Perdiccas the regent of joint kings Philip III and Alexander IV was assassinated in 321 BC, and soon thereafter Olympias, the mother of Alexander the Great, his son Alexander IV, Roxanne, his wife and his half brother Philipp III were murdered during the course of the wars of succession by the generals of Alexander the Great. The empire left by Alexander was partitioned by his generals into four:  Ptolomy- Egypt, Seleucus- Mesopotamia and Syria, Lysimachus- Asia Minor and Thrace, Cassander- Macedonia and Greece.  

The remains of Alexander the Great was transferred to Alexandria, Egypt by Ptolemy II Philadelphus, the son and successor of Ptolemy I Soter and it stayed there until late antiquity. Another king of the dynasty, Ptolemy IX Lathyrus removed the golden sarcophagus to be minted into coinage and replaced it with a glass one. Alexander’s mausoleum was visited and viewed by some notable personalities of antiquity who included Roman Emperors such as Pompey, Julius Caesar and Augustus. It was said that Julius Caesar accidentally knocked the nose off Alexander’s face during that Roman Emperor’s visit. Caligula took away Alexander’s breastplate for his own use.  At around 200 AD Roman Emperor Septimus Severos closed Alexander’s tomb to the public. During the role of the Romans the resting place of Alexander was no longer known.

The Ptolemaic dynasty buried its kings and members of the royal family beside the tomb of Alexander which was a shrine that was visited by many people who some of them even considered Alexander as a god. During his lifetime Alexander believed that he was the son of Zeus and even proclaimed himself as god. The power of the Greek/Macedonian kings eventually declined and the mighty Roman Empire took over most of their territories. During the Roman era Jesus Christ founded a religion which spread like wildfire in the Roman Empire after His death. The Egyptians converted to the religion and pagan practices and rituals were gradually discarded. It was probably for that reason why the visit to Alexander’s shrine later lost its importance and the upkeep of his tomb was neglected. A myth had it that the tomb of Alexander lay under an early Christian church dedicated to Saint Athanasius, an early Christian bishop. This church was in turn converted into the mosque of Prophet Daniel during the Arab conquest.                                                                       
In 640 AD the Arabs conquered Egypt, Persia and other neighboring countries. The rise of Islam saw the conversion of Christians, Zoroastrians and pagans to the Islamic faith, and Arabic culture and language were introduced to conquered lands. The Muslim conquest after the fall of the Greek and Roman empires has a profound influence on the culture, religion and demographics of their former possessions which are now Iran, Afghanistan, Iraq, Syria, Lebanon, Egypt, Jordan, Israel, Turkey, among other places today. 

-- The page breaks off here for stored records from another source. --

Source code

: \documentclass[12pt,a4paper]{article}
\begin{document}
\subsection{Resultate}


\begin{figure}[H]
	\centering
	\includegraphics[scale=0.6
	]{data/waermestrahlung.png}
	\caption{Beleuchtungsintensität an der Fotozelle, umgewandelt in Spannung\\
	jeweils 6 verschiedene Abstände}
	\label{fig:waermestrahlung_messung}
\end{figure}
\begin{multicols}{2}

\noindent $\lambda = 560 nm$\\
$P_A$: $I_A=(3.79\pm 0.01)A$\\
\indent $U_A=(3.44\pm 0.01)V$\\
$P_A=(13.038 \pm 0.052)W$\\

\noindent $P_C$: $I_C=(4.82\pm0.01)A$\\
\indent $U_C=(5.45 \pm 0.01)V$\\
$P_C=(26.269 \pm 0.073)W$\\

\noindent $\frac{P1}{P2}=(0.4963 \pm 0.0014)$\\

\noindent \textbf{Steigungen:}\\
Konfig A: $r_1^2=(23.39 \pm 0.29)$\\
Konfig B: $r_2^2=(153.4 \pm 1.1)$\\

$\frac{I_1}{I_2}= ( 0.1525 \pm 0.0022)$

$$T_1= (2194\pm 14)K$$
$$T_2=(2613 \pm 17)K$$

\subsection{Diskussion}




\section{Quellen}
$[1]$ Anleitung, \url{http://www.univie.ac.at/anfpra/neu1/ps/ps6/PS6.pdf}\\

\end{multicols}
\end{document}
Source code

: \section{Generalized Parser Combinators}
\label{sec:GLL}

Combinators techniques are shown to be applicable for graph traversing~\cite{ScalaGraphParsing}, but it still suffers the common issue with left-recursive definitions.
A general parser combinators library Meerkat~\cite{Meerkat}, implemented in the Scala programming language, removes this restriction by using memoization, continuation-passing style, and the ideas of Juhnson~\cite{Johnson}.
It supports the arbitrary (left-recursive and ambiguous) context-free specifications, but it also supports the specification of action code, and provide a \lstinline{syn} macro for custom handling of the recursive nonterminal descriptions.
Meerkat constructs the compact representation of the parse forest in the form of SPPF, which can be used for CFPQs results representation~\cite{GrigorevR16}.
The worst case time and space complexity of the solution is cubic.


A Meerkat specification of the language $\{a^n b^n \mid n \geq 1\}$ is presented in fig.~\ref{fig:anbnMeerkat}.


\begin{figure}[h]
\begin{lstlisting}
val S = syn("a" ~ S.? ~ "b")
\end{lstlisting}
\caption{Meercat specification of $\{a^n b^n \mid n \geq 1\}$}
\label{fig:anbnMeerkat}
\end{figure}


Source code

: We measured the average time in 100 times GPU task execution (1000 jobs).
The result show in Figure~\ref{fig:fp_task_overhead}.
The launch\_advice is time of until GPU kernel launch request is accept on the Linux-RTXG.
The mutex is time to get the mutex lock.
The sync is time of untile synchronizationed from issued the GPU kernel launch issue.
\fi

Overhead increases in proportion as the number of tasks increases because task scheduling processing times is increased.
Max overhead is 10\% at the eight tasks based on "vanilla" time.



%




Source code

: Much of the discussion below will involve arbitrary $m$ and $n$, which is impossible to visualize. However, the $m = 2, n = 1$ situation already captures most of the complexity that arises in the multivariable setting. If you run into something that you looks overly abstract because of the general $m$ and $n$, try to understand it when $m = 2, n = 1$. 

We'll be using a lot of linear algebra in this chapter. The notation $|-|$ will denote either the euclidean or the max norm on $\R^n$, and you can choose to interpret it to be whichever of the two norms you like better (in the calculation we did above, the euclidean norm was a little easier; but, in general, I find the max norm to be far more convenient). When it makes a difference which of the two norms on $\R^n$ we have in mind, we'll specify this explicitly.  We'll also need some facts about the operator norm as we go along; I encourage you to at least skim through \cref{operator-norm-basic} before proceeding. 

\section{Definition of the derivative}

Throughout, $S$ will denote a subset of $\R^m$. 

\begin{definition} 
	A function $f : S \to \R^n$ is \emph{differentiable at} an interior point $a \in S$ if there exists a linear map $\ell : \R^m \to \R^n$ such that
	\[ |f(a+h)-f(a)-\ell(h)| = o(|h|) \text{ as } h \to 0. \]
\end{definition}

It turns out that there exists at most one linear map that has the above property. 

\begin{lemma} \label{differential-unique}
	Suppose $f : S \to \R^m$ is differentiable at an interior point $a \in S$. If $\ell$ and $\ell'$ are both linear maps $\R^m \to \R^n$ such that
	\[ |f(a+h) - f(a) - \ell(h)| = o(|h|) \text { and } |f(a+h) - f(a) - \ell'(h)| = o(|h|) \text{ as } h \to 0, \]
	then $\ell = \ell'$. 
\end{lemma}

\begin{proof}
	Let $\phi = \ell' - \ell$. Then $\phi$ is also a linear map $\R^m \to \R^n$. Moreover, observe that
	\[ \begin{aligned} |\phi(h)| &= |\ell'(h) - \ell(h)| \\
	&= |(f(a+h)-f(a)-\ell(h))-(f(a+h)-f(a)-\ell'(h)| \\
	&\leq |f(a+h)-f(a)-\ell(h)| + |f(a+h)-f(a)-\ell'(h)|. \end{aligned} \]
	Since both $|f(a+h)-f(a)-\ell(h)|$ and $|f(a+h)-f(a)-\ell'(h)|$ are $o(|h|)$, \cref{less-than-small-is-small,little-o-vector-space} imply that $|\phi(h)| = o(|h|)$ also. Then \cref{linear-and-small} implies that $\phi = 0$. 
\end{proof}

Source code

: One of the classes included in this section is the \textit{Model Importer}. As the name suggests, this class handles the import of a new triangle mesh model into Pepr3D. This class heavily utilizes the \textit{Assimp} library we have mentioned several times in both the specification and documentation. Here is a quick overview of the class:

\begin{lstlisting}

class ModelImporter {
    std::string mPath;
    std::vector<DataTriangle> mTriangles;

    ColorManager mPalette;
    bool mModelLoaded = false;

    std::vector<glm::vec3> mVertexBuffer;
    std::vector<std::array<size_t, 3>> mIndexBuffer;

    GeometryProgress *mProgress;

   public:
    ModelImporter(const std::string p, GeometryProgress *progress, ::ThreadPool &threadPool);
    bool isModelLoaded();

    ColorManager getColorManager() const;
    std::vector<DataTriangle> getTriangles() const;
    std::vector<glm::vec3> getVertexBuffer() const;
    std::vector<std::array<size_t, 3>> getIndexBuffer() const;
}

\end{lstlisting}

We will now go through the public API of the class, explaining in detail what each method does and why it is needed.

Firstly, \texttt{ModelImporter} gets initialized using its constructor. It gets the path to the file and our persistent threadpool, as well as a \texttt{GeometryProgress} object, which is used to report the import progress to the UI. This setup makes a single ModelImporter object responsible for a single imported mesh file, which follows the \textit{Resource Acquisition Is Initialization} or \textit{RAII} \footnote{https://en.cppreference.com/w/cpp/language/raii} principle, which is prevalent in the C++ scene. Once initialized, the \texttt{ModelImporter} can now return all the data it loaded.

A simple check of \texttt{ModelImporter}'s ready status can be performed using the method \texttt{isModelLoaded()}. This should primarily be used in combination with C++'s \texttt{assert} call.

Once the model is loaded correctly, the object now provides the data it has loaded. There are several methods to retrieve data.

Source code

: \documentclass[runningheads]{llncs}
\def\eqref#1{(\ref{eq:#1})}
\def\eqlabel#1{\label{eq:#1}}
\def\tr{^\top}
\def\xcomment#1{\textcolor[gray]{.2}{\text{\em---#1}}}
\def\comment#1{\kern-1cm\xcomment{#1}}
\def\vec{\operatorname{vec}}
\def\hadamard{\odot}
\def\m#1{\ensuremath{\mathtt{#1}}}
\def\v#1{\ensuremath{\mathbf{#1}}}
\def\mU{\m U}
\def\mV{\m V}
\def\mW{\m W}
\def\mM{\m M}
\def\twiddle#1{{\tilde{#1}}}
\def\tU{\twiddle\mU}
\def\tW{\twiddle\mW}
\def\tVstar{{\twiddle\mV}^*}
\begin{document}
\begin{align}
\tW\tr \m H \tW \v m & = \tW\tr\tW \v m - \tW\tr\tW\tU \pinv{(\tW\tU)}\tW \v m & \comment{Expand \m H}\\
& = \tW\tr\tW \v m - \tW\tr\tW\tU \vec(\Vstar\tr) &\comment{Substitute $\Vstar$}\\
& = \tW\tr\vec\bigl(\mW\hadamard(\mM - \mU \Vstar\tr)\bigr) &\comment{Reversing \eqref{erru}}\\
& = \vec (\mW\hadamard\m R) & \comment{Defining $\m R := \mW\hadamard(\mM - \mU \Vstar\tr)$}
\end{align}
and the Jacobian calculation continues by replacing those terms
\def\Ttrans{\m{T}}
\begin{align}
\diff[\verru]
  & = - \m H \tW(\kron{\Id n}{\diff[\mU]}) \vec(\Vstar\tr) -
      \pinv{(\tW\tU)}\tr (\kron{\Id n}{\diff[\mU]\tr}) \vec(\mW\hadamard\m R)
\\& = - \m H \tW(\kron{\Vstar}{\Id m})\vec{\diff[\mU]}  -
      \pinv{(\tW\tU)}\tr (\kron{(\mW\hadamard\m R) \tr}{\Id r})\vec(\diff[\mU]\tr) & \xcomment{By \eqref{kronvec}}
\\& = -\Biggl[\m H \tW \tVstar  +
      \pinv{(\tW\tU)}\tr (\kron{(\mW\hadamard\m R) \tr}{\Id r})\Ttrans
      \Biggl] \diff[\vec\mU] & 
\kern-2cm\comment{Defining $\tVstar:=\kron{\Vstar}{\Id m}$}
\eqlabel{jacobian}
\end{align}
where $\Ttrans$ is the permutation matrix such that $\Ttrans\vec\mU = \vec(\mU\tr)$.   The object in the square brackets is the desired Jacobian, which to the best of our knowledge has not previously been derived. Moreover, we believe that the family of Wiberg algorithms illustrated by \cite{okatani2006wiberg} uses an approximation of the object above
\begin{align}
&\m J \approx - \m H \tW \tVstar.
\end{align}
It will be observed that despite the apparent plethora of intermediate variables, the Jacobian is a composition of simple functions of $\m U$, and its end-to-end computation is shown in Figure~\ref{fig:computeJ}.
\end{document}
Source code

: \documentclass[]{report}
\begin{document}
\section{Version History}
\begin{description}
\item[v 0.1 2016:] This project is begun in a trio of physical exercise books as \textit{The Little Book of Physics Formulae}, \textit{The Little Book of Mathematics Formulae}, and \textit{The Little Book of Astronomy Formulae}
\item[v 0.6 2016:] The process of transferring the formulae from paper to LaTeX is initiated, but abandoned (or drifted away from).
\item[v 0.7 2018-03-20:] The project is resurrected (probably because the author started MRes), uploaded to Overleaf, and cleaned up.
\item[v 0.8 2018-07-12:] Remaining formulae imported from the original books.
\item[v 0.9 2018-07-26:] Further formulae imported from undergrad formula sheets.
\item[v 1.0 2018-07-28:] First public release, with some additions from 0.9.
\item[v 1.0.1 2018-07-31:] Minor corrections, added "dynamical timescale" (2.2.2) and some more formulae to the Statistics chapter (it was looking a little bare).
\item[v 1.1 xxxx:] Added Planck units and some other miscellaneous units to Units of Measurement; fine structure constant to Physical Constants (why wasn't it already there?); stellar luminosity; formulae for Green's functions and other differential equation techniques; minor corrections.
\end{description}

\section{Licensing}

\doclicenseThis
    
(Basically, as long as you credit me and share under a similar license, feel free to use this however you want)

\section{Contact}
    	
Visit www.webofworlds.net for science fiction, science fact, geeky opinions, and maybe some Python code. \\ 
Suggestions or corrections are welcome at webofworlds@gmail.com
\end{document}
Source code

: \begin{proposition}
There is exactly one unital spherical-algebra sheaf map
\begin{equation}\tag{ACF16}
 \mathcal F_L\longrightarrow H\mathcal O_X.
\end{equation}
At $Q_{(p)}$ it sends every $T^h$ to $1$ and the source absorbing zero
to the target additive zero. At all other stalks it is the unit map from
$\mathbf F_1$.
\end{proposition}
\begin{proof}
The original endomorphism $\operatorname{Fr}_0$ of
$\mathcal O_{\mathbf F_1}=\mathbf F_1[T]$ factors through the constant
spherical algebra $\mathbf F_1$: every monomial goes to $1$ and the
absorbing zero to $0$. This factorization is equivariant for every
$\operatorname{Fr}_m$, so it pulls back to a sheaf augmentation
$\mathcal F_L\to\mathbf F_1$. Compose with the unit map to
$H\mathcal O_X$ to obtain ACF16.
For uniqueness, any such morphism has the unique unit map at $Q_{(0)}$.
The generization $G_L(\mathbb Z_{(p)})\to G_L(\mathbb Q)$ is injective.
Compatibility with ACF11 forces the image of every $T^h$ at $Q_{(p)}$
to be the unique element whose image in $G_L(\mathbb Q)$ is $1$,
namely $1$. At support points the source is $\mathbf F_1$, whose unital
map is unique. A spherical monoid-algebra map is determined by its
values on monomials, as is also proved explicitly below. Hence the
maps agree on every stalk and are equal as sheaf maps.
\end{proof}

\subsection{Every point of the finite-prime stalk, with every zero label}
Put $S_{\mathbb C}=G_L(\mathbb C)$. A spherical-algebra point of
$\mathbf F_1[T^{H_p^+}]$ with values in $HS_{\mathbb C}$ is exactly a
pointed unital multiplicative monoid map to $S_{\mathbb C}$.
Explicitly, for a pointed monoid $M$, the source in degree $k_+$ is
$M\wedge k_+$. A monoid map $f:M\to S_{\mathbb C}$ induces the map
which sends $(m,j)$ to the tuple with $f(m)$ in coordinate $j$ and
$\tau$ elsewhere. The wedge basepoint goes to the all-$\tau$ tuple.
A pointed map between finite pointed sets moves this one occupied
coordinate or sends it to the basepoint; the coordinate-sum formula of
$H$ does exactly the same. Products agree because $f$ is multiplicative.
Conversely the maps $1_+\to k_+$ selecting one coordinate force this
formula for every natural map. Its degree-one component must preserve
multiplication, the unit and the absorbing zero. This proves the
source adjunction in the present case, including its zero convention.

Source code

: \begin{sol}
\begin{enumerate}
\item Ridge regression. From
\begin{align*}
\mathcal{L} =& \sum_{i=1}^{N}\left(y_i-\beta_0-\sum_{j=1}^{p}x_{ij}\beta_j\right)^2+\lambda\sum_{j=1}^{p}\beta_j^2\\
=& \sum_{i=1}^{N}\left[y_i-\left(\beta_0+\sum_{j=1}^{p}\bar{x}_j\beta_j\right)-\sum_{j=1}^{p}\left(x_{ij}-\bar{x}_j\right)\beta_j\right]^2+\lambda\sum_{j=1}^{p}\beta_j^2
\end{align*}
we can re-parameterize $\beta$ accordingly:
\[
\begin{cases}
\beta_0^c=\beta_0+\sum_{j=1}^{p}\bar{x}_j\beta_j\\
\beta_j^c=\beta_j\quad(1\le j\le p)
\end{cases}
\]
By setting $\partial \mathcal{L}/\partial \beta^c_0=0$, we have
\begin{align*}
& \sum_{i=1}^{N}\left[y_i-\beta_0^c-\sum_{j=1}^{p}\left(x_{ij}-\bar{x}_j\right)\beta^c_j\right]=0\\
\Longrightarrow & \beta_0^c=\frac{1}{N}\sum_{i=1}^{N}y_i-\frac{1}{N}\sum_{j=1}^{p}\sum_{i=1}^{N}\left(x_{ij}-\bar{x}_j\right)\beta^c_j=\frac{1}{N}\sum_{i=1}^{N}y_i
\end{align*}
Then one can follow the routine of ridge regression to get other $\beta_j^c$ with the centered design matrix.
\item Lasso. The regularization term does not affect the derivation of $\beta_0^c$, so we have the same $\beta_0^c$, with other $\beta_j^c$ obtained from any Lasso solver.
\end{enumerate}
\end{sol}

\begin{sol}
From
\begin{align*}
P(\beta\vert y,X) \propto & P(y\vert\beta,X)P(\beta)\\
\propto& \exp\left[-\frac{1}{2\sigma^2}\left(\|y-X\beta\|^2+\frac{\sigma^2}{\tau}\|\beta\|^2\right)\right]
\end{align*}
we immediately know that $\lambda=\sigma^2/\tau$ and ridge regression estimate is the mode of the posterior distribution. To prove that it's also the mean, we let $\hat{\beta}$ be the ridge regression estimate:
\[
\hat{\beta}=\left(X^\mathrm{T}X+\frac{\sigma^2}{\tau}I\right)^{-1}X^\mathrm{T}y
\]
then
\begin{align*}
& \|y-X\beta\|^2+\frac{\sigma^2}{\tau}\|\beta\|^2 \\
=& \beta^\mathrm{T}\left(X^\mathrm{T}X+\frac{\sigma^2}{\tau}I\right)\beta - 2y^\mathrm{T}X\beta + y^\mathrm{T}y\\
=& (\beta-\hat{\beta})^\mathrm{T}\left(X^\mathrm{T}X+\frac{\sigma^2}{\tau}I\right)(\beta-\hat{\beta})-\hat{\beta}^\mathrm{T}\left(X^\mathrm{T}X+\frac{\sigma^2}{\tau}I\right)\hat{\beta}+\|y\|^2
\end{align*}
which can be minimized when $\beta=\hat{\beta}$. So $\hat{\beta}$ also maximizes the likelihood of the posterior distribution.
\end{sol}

Alexander the Great is one of history’s most famous personalities. He was a legendary king and a military commander par excellence. His daring and recklessness in battles on which he sustained life threatening wounds awed his soldiers. Personally leading his men in his campaigns, he shared with them their pains and hardships in battles and also cherished with them the joys of their victories. As a commander his mere presence was enough inspiration for his men to readily give up their lives in battles. However, like all mortals there were negative sides of him. He was said to be moody and was an excessive drinker. There were even insinuations that he was a homosexual. But undoubtedly Alexander was a very courageous warrior, a charismatic leader and an astute politician. He won all the battles that he engaged in and created the biggest empire known to the ancient world, and united the different peoples in it under his leadership. None of his generals could match his exploits or his ability to hold the empire together as one. When Alexander died his empire quickly fell apart and its territories fought over and divided by his generals.